Memory – Through a Glass Darkly

I mentioned in an earlier post that I had been a LiveJournal blogger many years ago. With a little help from a friend I re-discovered those old posts and came across one that puzzled me, Below is the post:

Jul. 8th, 2005 08:18 pm

This time next week I should be winging my way to the other side of the world for the first time ever. At this present moment I’m having an attack of nerves. Have managed to happily keep myself busy for the last week and have had no problem with nerves at all. And it’s taken about 24 hours for the shock of the London explosions to wear off. The reality of the thing has now risen to full consciousness. All of us in NZ know we’re lucky. We live on a set of temperate islands thousands of miles from the nearest landmass and we are neither economically nor strategically important enough for anyone to even really notice us. And we like it that way – it means we are relatively safe in these rocky times. And what do I have to go and do? I decide to go for a little wander to that side of the world in which all the big important countries wave to the heavens and yell “hey look everyone. Here we are ! Notice us!” And they do get noticed – boy do they get noticed! And what is really concerning – it makes no difference, I still want to go. Admittedly I have no plans to go to any big city anywhere but I’m still going to end up closer to hotspots than I would normally consider being. There’s this nutter pushing aside the sensible personalities saying “See, you thought you had escaped me all those years ago. Guess again chump, I’m still here and this time you are not going to stop me.” Oh well, c’est la vie.

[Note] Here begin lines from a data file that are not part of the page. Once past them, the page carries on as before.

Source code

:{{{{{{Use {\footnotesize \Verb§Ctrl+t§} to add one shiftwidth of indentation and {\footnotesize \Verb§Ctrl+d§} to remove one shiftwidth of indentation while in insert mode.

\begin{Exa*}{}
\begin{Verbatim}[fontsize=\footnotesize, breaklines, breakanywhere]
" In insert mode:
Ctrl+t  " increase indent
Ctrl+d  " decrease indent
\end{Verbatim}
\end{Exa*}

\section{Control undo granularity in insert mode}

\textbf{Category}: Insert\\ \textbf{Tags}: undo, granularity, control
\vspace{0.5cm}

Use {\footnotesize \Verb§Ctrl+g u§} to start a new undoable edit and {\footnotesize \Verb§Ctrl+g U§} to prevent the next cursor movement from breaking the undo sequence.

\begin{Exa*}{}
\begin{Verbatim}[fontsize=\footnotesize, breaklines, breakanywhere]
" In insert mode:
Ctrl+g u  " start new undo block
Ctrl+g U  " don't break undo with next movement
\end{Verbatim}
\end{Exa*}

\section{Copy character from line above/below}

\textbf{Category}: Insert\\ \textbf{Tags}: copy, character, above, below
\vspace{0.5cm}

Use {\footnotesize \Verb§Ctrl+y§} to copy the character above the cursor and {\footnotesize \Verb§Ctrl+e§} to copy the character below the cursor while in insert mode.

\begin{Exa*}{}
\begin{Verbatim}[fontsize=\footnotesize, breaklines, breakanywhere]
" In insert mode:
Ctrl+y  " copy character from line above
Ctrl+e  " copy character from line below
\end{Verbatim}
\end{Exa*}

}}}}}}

And why did this puzzle me?

In my previous post, Snapshots of a Small City 1, I described the morning of the London bombings. When I wrote the essay in 2018 I had to search the net to remember what the date of those bombings was, I remembered that it was in July and in 2005 but I wasn’t able to remember the exact date. The 7/7 London bombings were – surprise, surprise – July 7 so I assumed that was what I was remembering from that long ago trip. Even when I wrote the piece in 2018 however, it seemed odd that I was in the US that early in July when I was under the impression that I had arrived there about mid-July. As it turns out, what I was remembering was not the 7/7 London bombings but the second, unsuccessful attempt at a bombing two weeks later. July 21

In one of the classes I teach we look at how accurate – or otherwise – our long term memories are. In that class we replicate a 1995 study by Roediger and McDermott in which students are shown six lists of words and are asked to recall as many words as possible after the list presentation. The words in each list are semantically related to each other. One such list contained the following words:

thread pin eye sewing sharp point prick thimble haystack thorn hurt injection syringe cloth knitting

Semantic relatedness means that within our memory these words are linked in some way. For example: ‘thread’ is related to ‘sewing’ as is ‘pin’ because both thread and pins are used when we sew. A pin is sharp and a thorn is sharp. We can get hurt if we are pricked by something sharp. This ability to find all sorts of relationships between things is very useful when we try to remember things but, it can also make it more likely that we will remember some things incorrectly.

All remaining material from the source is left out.